Der Herr Präsident unterließ nicht, diesem Einfall aus voller Lunge zuzujauchzen, ob er gleich wohl sah, daß das Ding hapern würde. Aber eben deswegen gab er so laut seinen Beyfall. Denn er freuete sich im Voraus über die Verlegenheit, worinn der Junker kommen mußte, wenn solche Stellen ledig würden, die sich durchaus mit Bauren nicht besetzen ließen; und da der Einfall nicht von ihm herkam, sondern dem eignen Gehirne des Edelmanns im Pommerlande abgegangen war: so konnten ihm alle die Verlegenheiten nichts verschlagen, so meinte er. Die Zeit wirds lehren, ob er richtig dachte.

Seine Gnaden erhoben indessen ihre Stimme, und riefen: Krischan! – Denn, obgleich beständig eine silberne Klocke auf dem Tische stand, so pflegte der Herr von Lindenberg sie doch anders nicht zu brauchen, als wenn er etwa ein wenig böse auf Christian war; dann galt die Schelle für eine Art von Strafe. Ausserdem aber war er gewohnt, seinen Homme de Chambre immer zu rufen, wie meine Leser längst gemerkt haben werden. Und er that daran auch besser, denn man konnte seine Stimme dreymal so weit hören als die größte Klingel die je ein Kaiser, König, Fürst, oder Herr, – wenns auch ein edelmännischer Bürger wäre, die, wie man sagt die größten Schellen haben sollen, – gehabt hat. Doch nehme ich, nach reifer Ueberlegung, die große Klocke in Erfurth aus.
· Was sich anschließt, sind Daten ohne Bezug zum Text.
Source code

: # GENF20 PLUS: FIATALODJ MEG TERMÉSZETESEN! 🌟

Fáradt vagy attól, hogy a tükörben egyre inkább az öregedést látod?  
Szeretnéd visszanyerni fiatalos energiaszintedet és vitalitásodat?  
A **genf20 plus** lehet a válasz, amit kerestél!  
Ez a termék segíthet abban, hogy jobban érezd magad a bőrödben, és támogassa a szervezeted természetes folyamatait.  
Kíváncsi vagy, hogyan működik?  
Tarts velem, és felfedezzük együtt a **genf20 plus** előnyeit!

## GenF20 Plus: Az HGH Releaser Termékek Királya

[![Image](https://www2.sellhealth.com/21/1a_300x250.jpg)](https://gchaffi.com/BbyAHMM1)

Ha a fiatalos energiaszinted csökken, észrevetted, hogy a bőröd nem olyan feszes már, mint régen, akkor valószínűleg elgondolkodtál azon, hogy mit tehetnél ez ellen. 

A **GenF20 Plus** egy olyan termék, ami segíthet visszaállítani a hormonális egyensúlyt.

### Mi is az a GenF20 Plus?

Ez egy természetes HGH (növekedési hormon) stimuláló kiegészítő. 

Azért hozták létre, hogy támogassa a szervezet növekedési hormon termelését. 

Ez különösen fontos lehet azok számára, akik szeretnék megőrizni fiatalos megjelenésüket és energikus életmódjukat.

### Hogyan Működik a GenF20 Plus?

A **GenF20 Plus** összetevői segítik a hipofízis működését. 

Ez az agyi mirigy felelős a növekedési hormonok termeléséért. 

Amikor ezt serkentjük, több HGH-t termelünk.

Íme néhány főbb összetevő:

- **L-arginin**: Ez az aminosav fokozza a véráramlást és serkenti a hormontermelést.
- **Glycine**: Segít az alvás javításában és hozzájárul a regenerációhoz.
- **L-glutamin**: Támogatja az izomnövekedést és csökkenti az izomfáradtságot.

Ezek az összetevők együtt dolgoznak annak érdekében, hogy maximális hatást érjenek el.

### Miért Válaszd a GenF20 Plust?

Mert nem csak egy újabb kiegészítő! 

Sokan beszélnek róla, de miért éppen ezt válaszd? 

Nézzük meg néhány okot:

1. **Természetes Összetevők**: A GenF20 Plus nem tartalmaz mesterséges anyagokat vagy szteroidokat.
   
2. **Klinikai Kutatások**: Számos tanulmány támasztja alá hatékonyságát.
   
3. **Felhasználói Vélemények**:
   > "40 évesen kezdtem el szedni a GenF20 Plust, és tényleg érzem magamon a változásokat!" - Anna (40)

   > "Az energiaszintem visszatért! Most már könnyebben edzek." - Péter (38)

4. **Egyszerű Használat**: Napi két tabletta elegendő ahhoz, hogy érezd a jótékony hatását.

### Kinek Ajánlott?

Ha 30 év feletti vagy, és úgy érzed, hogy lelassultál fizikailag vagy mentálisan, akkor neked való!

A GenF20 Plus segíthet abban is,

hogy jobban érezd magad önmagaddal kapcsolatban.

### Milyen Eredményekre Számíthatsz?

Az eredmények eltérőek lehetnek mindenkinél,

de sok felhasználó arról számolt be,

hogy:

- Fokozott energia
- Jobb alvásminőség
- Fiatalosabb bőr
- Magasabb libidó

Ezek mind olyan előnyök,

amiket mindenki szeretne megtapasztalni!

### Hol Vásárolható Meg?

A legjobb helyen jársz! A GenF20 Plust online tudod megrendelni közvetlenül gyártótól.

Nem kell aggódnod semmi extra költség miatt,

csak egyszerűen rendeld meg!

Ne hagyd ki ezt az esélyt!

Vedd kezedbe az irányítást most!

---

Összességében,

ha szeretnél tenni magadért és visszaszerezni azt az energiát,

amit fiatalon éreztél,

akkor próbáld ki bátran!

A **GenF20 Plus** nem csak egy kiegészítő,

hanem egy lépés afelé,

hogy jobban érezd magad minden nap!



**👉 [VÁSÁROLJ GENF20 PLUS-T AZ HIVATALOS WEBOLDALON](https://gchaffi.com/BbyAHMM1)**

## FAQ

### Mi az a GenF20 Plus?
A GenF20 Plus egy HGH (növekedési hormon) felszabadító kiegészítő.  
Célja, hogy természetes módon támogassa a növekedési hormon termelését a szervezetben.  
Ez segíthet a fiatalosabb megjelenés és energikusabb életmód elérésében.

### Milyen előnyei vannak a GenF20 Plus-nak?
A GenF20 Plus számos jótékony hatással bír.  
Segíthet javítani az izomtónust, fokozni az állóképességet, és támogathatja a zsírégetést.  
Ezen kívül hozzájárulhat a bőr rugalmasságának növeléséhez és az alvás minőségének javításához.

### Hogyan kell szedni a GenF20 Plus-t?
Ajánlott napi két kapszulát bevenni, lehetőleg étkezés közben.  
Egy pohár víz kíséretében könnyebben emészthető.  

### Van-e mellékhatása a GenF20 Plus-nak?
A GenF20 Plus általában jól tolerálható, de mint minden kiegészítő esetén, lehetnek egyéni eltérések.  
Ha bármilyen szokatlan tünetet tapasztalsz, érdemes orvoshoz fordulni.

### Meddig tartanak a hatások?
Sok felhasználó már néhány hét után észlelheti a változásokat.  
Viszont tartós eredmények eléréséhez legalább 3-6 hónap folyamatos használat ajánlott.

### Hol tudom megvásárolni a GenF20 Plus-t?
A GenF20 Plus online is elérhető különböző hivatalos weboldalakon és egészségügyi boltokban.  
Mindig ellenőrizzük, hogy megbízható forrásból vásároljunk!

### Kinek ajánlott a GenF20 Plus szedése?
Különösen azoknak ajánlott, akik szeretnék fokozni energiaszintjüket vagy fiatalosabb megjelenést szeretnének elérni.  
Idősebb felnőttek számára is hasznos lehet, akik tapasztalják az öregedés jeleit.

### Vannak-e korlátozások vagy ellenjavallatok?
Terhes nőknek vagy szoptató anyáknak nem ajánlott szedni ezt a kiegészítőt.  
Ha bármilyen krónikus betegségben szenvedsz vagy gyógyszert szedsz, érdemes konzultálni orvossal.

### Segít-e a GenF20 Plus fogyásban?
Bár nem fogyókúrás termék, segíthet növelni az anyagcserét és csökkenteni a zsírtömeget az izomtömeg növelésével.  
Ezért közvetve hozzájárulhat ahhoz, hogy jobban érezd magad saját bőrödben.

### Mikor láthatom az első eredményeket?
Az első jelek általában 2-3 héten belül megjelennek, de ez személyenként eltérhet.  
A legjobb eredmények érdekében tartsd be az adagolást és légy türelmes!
Die Ursache aber, warum der Edelmann nur in gewissen Fällen klingelte, war ganz einfältig. Er meinte man müste einen Unterschied zwischen Hund und Diener machen. Jenen könne man mit allem Schick gewöhnen, der Pfeife zu folgen, dieser aber sey doch ein Mensch so wohl als der Kaiser, und wohl werth, daß man ihn bey Namen rufen thäte. »Gott Lob, sagte er, daß ich Herr in meinem Lande bin. Aber wenn ich nun, Gott bewahre mich davor! des Königs Brodt essen thäte, als mancher Edelmann thun muß, und wäre Kammerherr oder so was, es würde mich verflucht krapiren, wenn mir der König klingeln thäte. Aber ein rechter König thut auch so was nicht. So einer wird immer sagen: Herr Kammerherr Siegfried, wollen Eu'r Gnaden wohl mal 'rein kommen? so wird er.«

»Krischan! riefen Seine Gnaden, den Seckertär!«

Der Sekretär kam, und erhielt den Auftrag, flugs mit Zuziehung des Leibpoeten und Verwalters, die Verordnung wegen des Indigenats zu fertigen, und gehörigen Orts affigiren zu lassen, auch eine Abschrift davon dem Präsidenten zum Einrücken in die Avise zuzustellen.

Der Präsident, dem das Wort Verwalter längst anstößig und unter der Würde seines hohen Patrons schien, setzte bey der Gelegenheit in die Zeitung: es gienge die Rede, Seine Gnaden würden den Herrn Detri, bisherigen Obereinnehmer und Verwalter, zu Dero Ober- Finanz- und Oekonomie-Intendanten ernennen.

»Ist 'n langer Salm!« sagte der Edelmann.